(Items from a data source)
◇ ◇ ◇ ◇ ◇

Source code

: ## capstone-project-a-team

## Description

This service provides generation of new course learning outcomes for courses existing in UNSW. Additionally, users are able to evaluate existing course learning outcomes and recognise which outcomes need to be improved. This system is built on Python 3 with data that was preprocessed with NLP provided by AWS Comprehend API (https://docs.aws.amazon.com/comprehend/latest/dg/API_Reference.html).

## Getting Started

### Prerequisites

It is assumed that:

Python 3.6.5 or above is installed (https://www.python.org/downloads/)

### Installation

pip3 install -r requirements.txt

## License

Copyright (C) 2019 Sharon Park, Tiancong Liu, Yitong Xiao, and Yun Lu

◇ ◇ ◇ ◇ ◇

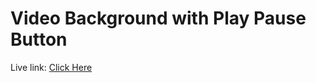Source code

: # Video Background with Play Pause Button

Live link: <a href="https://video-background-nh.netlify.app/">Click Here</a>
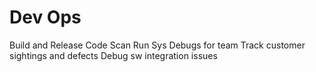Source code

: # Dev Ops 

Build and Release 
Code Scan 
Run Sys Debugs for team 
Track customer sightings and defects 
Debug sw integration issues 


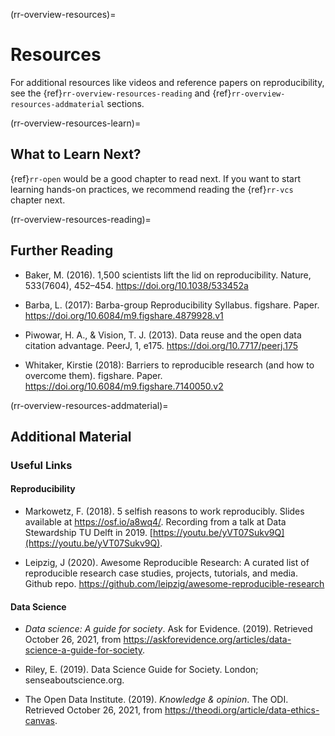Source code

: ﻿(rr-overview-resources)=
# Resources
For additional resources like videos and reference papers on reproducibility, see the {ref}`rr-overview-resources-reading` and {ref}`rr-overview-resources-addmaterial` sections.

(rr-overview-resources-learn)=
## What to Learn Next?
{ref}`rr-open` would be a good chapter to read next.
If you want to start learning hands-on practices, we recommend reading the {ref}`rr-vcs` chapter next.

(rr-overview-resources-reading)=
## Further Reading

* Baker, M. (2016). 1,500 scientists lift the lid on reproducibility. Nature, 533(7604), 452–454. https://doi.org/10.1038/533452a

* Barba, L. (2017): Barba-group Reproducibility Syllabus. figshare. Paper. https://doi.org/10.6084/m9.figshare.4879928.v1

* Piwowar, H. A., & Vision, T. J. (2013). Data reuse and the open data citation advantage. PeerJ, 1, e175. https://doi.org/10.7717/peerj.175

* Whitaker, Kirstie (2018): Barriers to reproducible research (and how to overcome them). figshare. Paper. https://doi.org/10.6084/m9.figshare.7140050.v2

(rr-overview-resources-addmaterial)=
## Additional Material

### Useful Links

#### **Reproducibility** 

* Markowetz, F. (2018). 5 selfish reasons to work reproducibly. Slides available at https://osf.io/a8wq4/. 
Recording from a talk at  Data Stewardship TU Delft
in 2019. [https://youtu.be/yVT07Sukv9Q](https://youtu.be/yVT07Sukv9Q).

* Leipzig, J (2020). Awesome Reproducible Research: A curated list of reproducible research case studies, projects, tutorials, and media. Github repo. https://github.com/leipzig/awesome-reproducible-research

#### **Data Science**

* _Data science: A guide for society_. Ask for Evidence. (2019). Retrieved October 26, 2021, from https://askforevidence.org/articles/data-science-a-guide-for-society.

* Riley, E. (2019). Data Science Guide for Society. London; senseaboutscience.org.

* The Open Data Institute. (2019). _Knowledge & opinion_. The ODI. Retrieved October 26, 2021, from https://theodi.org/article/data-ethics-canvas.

◇ ◇ ◇ ◇ ◇

### TASK PROMPT:
Starting with the line that holds "# Resources" and ending with the line that holds "#### **Data Science**", retype every line in the data above exactly, and nothing else.

### ANSWER TO THIS EXERCISE:
# Resources
For additional resources like videos and reference papers on reproducibility, see the {ref}`rr-overview-resources-reading` and {ref}`rr-overview-resources-addmaterial` sections.

(rr-overview-resources-learn)=
## What to Learn Next?
{ref}`rr-open` would be a good chapter to read next.
If you want to start learning hands-on practices, we recommend reading the {ref}`rr-vcs` chapter next.

(rr-overview-resources-reading)=
## Further Reading

* Baker, M. (2016). 1,500 scientists lift the lid on reproducibility. Nature, 533(7604), 452–454. https://doi.org/10.1038/533452a

* Barba, L. (2017): Barba-group Reproducibility Syllabus. figshare. Paper. https://doi.org/10.6084/m9.figshare.4879928.v1

* Piwowar, H. A., & Vision, T. J. (2013). Data reuse and the open data citation advantage. PeerJ, 1, e175. https://doi.org/10.7717/peerj.175

* Whitaker, Kirstie (2018): Barriers to reproducible research (and how to overcome them). figshare. Paper. https://doi.org/10.6084/m9.figshare.7140050.v2

(rr-overview-resources-addmaterial)=
## Additional Material

### Useful Links

#### **Reproducibility** 

* Markowetz, F. (2018). 5 selfish reasons to work reproducibly. Slides available at https://osf.io/a8wq4/. 
Recording from a talk at  Data Stewardship TU Delft
in 2019. [https://youtu.be/yVT07Sukv9Q](https://youtu.be/yVT07Sukv9Q).

* Leipzig, J (2020). Awesome Reproducible Research: A curated list of reproducible research case studies, projects, tutorials, and media. Github repo. https://github.com/leipzig/awesome-reproducible-research

#### **Data Science**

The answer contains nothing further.